[Source texts of formatted documents]
--- START ---

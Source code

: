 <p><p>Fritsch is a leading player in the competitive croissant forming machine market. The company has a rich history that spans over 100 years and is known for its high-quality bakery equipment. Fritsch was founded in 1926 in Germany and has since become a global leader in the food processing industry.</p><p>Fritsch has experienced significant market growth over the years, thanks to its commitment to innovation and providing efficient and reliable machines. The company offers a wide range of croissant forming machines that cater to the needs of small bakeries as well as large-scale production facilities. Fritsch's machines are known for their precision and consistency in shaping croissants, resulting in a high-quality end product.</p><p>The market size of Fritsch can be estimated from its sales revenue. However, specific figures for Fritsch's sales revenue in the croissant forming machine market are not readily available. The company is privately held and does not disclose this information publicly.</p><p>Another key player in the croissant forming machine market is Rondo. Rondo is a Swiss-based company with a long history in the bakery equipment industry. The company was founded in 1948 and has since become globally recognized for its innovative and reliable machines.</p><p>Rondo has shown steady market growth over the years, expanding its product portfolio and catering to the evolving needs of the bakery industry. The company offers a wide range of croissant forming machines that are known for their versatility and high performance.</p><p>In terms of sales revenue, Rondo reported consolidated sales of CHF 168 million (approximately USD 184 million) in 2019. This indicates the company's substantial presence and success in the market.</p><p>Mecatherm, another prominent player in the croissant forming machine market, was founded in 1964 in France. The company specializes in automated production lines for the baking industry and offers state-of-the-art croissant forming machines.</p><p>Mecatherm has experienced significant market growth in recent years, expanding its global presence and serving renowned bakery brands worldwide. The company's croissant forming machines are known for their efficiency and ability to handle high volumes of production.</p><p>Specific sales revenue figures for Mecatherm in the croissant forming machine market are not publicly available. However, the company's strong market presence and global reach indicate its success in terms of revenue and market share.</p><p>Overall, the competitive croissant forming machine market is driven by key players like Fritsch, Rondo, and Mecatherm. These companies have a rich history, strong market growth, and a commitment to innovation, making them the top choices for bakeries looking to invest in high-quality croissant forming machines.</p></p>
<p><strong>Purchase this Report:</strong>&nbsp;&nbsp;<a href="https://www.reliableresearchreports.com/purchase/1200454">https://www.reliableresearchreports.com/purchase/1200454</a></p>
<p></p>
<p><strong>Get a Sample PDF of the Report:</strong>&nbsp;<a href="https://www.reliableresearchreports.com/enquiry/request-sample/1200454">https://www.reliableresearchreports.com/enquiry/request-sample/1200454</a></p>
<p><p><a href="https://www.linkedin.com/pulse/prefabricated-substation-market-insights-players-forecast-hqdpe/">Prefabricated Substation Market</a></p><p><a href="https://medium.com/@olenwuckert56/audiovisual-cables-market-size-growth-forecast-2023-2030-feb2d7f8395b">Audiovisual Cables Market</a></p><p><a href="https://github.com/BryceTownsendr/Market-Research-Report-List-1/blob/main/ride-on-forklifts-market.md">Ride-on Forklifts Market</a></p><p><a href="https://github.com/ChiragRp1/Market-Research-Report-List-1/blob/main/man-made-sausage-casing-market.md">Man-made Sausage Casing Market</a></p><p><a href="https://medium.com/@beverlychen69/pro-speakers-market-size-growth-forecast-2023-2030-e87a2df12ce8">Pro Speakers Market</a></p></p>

--- END ---

▸ What you should do:
Work out how many lines in the records above include the string "reliableresearchreports", and provide that figure with no other text.

▸ Exercise response:
2